Houston County man's celestial photo gets NASA attention
If you've ever been struck dumb at the sight of a night sky spread with stars and wished you could save an image of what you saw forever, you need to meet Greg Hogan.
Hogan's day job is an IT systems administrator for the Houston County school system, but his passion is astronomical photography. By any measure, he's good at it. NASA even took notice of one of his recent images.
The image started with a plan. Hogan knew that on the morning of Dec. 7, there would be a rare appearance of three celestial bodies -- the moon, Venus and the comet Catalina -- all at the same time. As if that wasn't enough, the comet promised to kick the photo up a notch.
"What's unique about the comet Catalina is that it has two tails," Hogan said. "So down at the bottom of the picture is this comet that kind of has wings."
Since the moon was so bright and the comet and stars so comparably faint, Hogan's final image is a composite of two photos. One image was made with a fast shutter speed for the moon, while the other was a much longer exposure that let the stars and comet burn in. He kept the the stars from blurring with a special tripod that moves the camera along with the Earth's rotation during long exposures.
Once he had the final image, Hogan knew he had something good. Something good enough for NASA's Astronomy Picture of the Day Web page. That page is curated by two astrophysicists looking not just for pretty pictures but also something scientifically worthy to spotlight.
"I have submitted to them maybe a dozen times over the last year," Hogan said. "But it's a very, very, very selective process to get in and have them notice your image out of the thousands I'm sure they receive every day."
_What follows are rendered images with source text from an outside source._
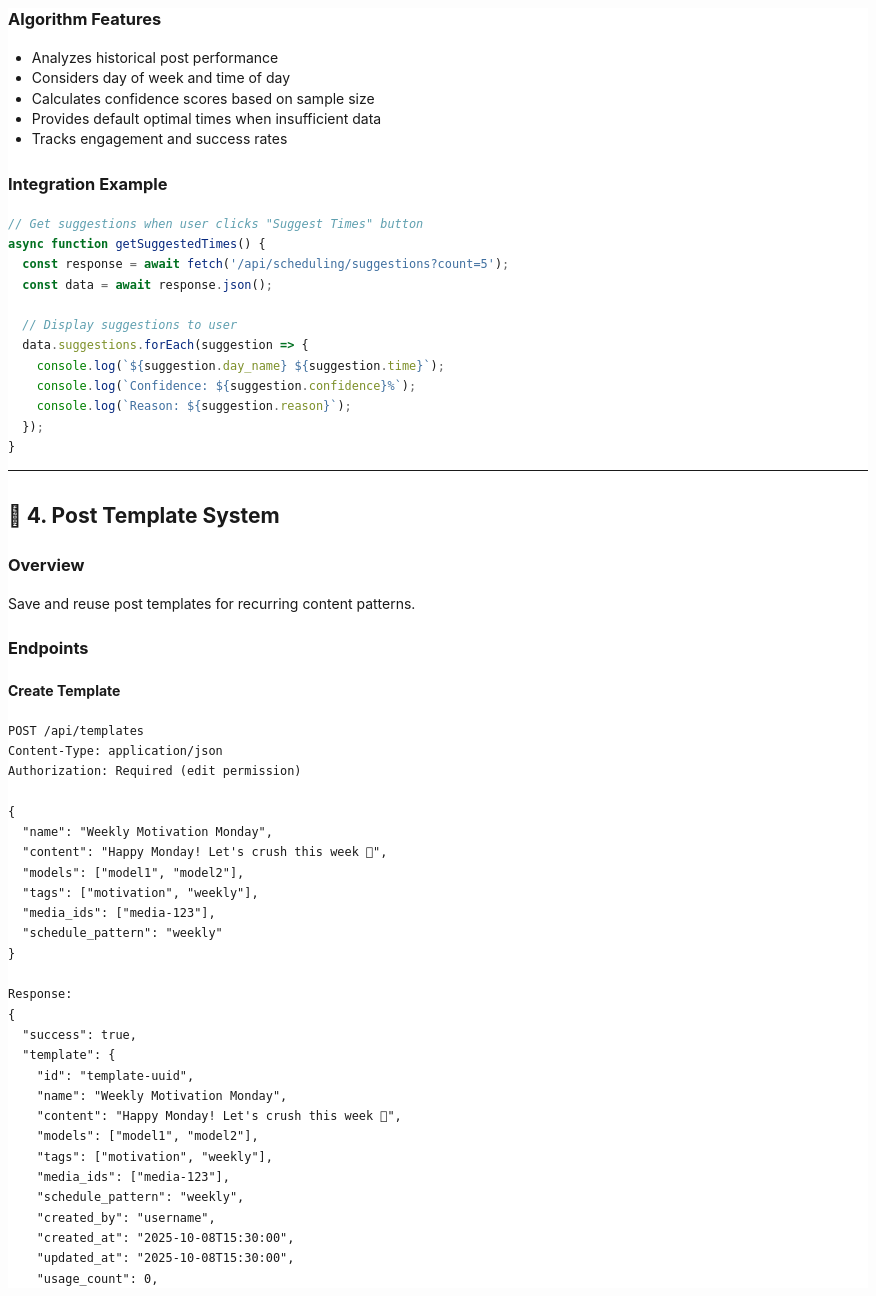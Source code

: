 ### Algorithm Features
- Analyzes historical post performance
- Considers day of week and time of day
- Calculates confidence scores based on sample size
- Provides default optimal times when insufficient data
- Tracks engagement and success rates

### Integration Example
```javascript
// Get suggestions when user clicks "Suggest Times" button
async function getSuggestedTimes() {
  const response = await fetch('/api/scheduling/suggestions?count=5');
  const data = await response.json();

  // Display suggestions to user
  data.suggestions.forEach(suggestion => {
    console.log(`${suggestion.day_name} ${suggestion.time}`);
    console.log(`Confidence: ${suggestion.confidence}%`);
    console.log(`Reason: ${suggestion.reason}`);
  });
}
```

---

## 📝 4. Post Template System

### Overview
Save and reuse post templates for recurring content patterns.

### Endpoints

#### Create Template
```http
POST /api/templates
Content-Type: application/json
Authorization: Required (edit permission)

{
  "name": "Weekly Motivation Monday",
  "content": "Happy Monday! Let's crush this week 💪",
  "models": ["model1", "model2"],
  "tags": ["motivation", "weekly"],
  "media_ids": ["media-123"],
  "schedule_pattern": "weekly"
}

Response:
{
  "success": true,
  "template": {
    "id": "template-uuid",
    "name": "Weekly Motivation Monday",
    "content": "Happy Monday! Let's crush this week 💪",
    "models": ["model1", "model2"],
    "tags": ["motivation", "weekly"],
    "media_ids": ["media-123"],
    "schedule_pattern": "weekly",
    "created_by": "username",
    "created_at": "2025-10-08T15:30:00",
    "updated_at": "2025-10-08T15:30:00",
    "usage_count": 0,
```
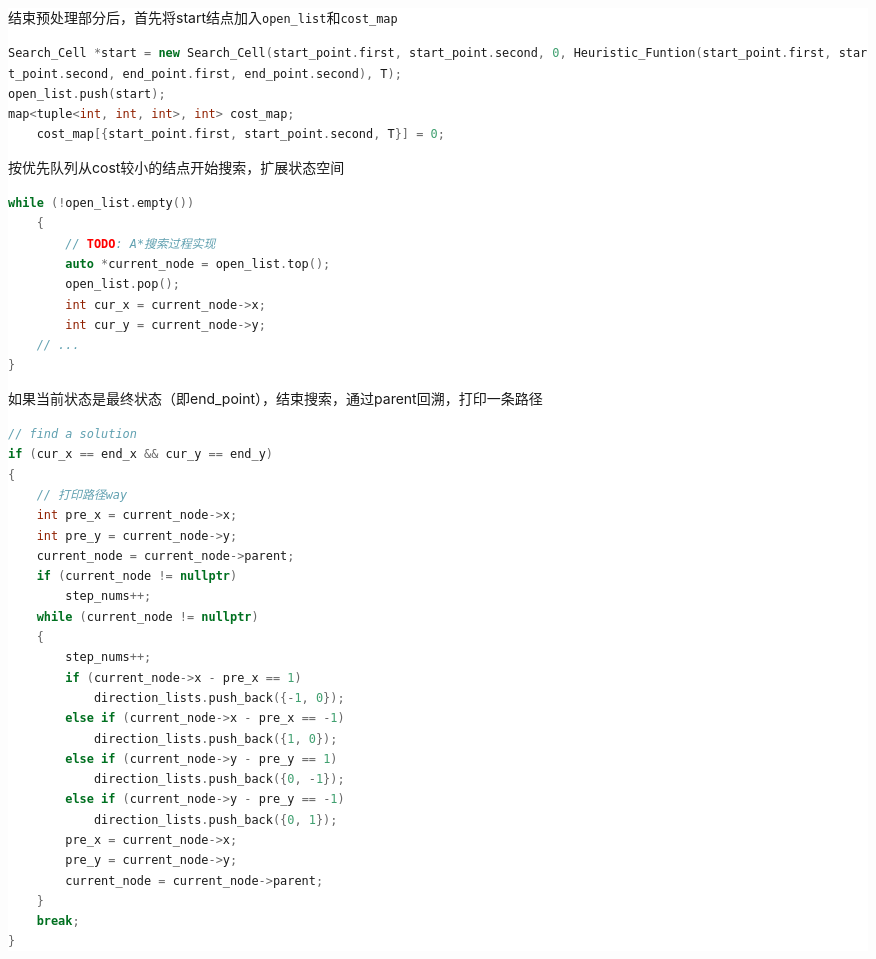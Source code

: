结束预处理部分后，首先将start结点加入`open_list`和`cost_map`

```c++
Search_Cell *start = new Search_Cell(start_point.first, start_point.second, 0, Heuristic_Funtion(start_point.first, start_point.second, end_point.first, end_point.second), T);
open_list.push(start);
map<tuple<int, int, int>, int> cost_map;
    cost_map[{start_point.first, start_point.second, T}] = 0;
```

按优先队列从cost较小的结点开始搜索，扩展状态空间

```c++
while (!open_list.empty())
    {
        // TODO: A*搜索过程实现
        auto *current_node = open_list.top();
        open_list.pop();
        int cur_x = current_node->x;
        int cur_y = current_node->y;
    // ...
}
```

如果当前状态是最终状态（即end_point），结束搜索，通过parent回溯，打印一条路径

```c++
// find a solution
if (cur_x == end_x && cur_y == end_y)
{
    // 打印路径way
    int pre_x = current_node->x;
    int pre_y = current_node->y;
    current_node = current_node->parent;
    if (current_node != nullptr)
        step_nums++;
    while (current_node != nullptr)
    {
        step_nums++;
        if (current_node->x - pre_x == 1)
            direction_lists.push_back({-1, 0});
        else if (current_node->x - pre_x == -1)
            direction_lists.push_back({1, 0});
        else if (current_node->y - pre_y == 1)
            direction_lists.push_back({0, -1});
        else if (current_node->y - pre_y == -1)
            direction_lists.push_back({0, 1});
        pre_x = current_node->x;
        pre_y = current_node->y;
        current_node = current_node->parent;
    }
    break;
}
```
This time they bit. When the photo was published a week after Hogan submitted it, he found himself in good company. The image the day before his was of mysterious reflections on the dwarf planet Ceres that had armchair astronomers talking about alien truck stops in the asteroid belt between Mars and Jupiter. The reflections turned out to be salt deposits. The day after Hogan's picture, NASA featured high resolution images of the surface of Pluto from the New Horizons space probe that took a decade to reach the edge of our solar system.
"And I'm in a farmer's field with a camera at 4 in the morning," Hogan said.
This isn't the first time Hogan has had a photo published. One of his images even made it into Sky and Telescope, kind of a Popular Mechanics of astronomical photography. But being tapped by NASA was different.
"Wow. ... That was ... I mean that was it," he said. "To have NASA look at your image and say, 'Yeah, this is cool, and we want to put it as the image of the day.' All day? That was it for me."
For Greg Hogan, beating out satellites and space probes, even for one day, that was a really big deal.